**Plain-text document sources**
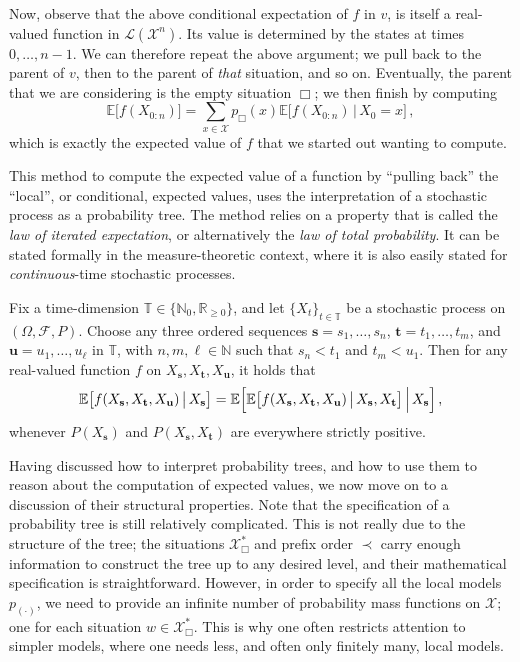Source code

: \documentclass[graybox]{svmult}
\newcommand{\nats}{\mathbb{N}}
\newcommand{\natswith}{\nats_{0}}
\newcommand{\reals}{\mathbb{R}}
\newcommand{\realsnonneg}{\reals_{\geq 0}}
\newcommand{\states}{\mathcal{X}}
\newcommand{\gambles}{\mathcal{L}}
\newcommand{\timedim}{\mathbb{T}}
\begin{document}
Now, observe that the above conditional expectation of $f$ in $v$, is itself a real-valued function in $\gambles(\states^n)$. Its value is determined by the states at times $0,\ldots,n-1$. We can therefore repeat the above argument; we pull back to the parent of $v$, then to the parent of \emph{that} situation, and so on. Eventually, the parent that we are considering is the empty situation $\Box$; we then finish by computing
\begin{equation*}
\mathbb{E}\bigl[f(X_{0:n})\bigr] = \sum_{x\in\states} p_\Box(x) \mathbb{E}\bigl[f(X_{0:n})\,\big\vert\,X_0=x\bigr]\,,
\end{equation*}
which is exactly the expected value of $f$ that we started out wanting to compute.

This method to compute the expected value of a function by ``pulling back'' the ``local'', or conditional, expected values, uses the interpretation of a stochastic process as a probability tree. The method relies on a property that is called the \emph{law of iterated expectation}, or alternatively the \emph{law of total probability}. It can be stated formally in the measure-theoretic context, where it is also easily stated for \emph{continuous}-time stochastic processes.
\begin{theorem}
Fix a time-dimension $\timedim\in\{\natswith,\realsnonneg\}$, and let $\{X_t\}_{t\in\timedim}$ be a stochastic process on $(\Omega,\mathcal{F},P)$. Choose any three ordered sequences $\mathbf{s}=s_1,\ldots,s_n$, $\mathbf{t}=t_1,\ldots,t_m$, and $\mathbf{u}=u_1,\ldots,u_\ell$ in $\timedim$, with $n,m,\ell\in\nats$ such that $s_n<t_1$ and $t_m<u_1$. Then for any real-valued function $f$ on $X_\mathbf{s},X_\mathbf{t},X_\mathbf{u}$, it holds that
\begin{equation*}
\mathbb{E}\bigl[f(X_\mathbf{s},X_\mathbf{t},X_\mathbf{u})\,\big\vert\,X_\mathbf{s}\bigr] = \mathbb{E}\Bigl[\mathbb{E}\bigl[f(X_\mathbf{s},X_\mathbf{t},X_\mathbf{u})\,\big\vert\,X_\mathbf{s},X_\mathbf{t}\bigr]\,\Big\vert\,X_\mathbf{s}\Bigr]\,,
\end{equation*} 
whenever $P(X_\mathbf{s})$ and $P(X_\mathbf{s},X_\mathbf{t})$ are everywhere strictly positive.
\end{theorem}

Having discussed how to interpret probability trees, and how to use them to reason about the computation of expected values, we now move on to a discussion of their structural properties. Note that the specification of a probability tree is still relatively complicated. This is not really due to the structure of the tree; the situations $\states^*_\Box$ and prefix order $\prec$ carry enough information to construct the tree up to any desired level, and their mathematical specification is straightforward. However, in order to specify all the local models $p_{(\cdot)}$, we need to provide an infinite number of probability mass functions on $\states$; one for each situation $w\in\states^*_\Box$. This is why one often restricts attention to simpler models, where one needs less, and often only finitely many, local models.
\end{document}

**Work instruction**
From the data above, reproduce word for word the lines running from the line with "Now, observe that" to the line with "which is exactly", ends included.

**Solution for this problem**
Now, observe that the above conditional expectation of $f$ in $v$, is itself a real-valued function in $\gambles(\states^n)$. Its value is determined by the states at times $0,\ldots,n-1$. We can therefore repeat the above argument; we pull back to the parent of $v$, then to the parent of \emph{that} situation, and so on. Eventually, the parent that we are considering is the empty situation $\Box$; we then finish by computing
\begin{equation*}
\mathbb{E}\bigl[f(X_{0:n})\bigr] = \sum_{x\in\states} p_\Box(x) \mathbb{E}\bigl[f(X_{0:n})\,\big\vert\,X_0=x\bigr]\,,
\end{equation*}
which is exactly the expected value of $f$ that we started out wanting to compute.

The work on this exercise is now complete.